OK. Since this is already work in progress by Apurv and it's not a
high-priority
by the Hama team, I will not pursue it any further.
Leonidas
On Oct 11, 2012, at 12:57 PM, Thomas Jungblut wrote:
Thanks you two for bringing up that discussion.
Personally I have a very strong opinion on that, I think that
building a
MapReduce solution on top of BSP is useless.
We had nearly ten years of development in this paradigm and it has
grown
and specialized itself very much.
You can express MapReduce in BSP, that's totally fine. But that does
not
mean that every MapReduce algorithm is automagically efficient on BSP.
There was (and still is) lots of development on the MapReduce engine
and
you can't cope with that on a more abstract paradigm.
But, of course there are things where MapReduce is inefficient
(iterative
jobs, grouping, no explicit output caching).
Yeah grouping, actually grouping is the main part of reducing, but
it is
solved inefficiently in Hadoop.
You are forced to sort and that's (when I recall your paper
correctly) also
a drawback which lead you to implement mrql with BSP, because
grouping by
hash is for several cases much more faster and sometimes also more
efficient.
It's funny because the original paper [1] suggested that they just
have
sort as a nice feature to build an inverted index and to do binary
search
on the tokens.

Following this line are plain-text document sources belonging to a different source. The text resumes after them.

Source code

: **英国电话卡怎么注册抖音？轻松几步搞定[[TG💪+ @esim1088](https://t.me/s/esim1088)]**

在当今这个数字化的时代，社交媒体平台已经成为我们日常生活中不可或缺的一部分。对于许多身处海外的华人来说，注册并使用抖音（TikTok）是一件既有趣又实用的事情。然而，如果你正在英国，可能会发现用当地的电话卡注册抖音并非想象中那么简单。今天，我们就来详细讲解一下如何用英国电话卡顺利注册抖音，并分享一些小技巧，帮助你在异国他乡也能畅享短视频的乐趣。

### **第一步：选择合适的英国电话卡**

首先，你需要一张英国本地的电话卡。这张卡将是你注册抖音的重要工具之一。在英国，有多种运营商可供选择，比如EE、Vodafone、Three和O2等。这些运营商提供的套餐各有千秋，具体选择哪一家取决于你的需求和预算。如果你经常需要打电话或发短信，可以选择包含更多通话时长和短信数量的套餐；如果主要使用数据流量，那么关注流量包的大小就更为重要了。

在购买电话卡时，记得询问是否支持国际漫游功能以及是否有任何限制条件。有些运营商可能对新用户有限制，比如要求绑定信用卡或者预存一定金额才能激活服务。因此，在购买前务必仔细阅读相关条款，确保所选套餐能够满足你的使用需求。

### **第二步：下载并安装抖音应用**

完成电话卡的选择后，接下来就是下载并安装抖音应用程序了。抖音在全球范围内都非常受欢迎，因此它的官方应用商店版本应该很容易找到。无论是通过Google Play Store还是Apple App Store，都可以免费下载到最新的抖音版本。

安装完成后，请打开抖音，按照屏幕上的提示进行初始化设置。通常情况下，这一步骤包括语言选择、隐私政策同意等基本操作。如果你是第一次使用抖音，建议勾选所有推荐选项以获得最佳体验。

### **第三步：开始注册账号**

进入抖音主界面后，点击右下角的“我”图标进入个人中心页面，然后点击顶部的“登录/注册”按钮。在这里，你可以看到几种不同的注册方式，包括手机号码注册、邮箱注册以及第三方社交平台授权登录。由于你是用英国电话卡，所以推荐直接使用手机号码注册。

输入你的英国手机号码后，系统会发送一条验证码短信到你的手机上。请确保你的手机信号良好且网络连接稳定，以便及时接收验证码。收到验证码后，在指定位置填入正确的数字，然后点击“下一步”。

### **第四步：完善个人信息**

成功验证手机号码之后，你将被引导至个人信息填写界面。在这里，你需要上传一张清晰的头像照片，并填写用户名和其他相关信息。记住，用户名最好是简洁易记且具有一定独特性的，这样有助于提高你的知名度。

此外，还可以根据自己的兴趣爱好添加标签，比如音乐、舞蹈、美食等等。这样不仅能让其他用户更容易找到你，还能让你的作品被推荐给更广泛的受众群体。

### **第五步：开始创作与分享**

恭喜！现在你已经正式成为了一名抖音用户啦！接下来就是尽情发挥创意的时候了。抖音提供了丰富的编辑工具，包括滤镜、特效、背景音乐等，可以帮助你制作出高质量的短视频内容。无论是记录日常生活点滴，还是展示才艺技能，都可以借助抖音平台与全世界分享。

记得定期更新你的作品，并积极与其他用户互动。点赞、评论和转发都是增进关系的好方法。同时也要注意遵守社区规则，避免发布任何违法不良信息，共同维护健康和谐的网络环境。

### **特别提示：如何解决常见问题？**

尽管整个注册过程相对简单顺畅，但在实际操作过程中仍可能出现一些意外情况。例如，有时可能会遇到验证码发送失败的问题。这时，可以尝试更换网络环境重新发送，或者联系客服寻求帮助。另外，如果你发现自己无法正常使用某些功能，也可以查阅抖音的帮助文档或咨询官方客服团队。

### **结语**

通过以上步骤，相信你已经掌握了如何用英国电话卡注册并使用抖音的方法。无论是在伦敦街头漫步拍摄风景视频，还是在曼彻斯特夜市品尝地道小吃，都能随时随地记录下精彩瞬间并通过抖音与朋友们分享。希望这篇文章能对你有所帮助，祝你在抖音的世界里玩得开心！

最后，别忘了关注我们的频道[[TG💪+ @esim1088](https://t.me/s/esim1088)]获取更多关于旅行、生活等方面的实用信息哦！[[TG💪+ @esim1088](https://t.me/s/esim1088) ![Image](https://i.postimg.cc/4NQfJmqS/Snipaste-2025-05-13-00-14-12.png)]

So it's more of a nice side-effect than the real
design of
the system.
All in all, it does not mean that I am not interested in providing
such
functionality in Hama, but I'm sure that we should invest our time
more
carefully on features that bring value to the users (improving message
scalability, improve performance, provide more examples and
algorithms, do
talks and presentations) than coding a half baked solution that is
easily
outperformed by the normal MapReduce.
It was never my intention to "kill" Hadoop by developing with Hama,
but to
improve certain use cases that can not be done efficiently in
MapReduce.
So if it's just 1k lines and it is not a half-baked solution, feel
free to
contribute your stuff.
[1] http://research.google.com/archive/mapreduce.html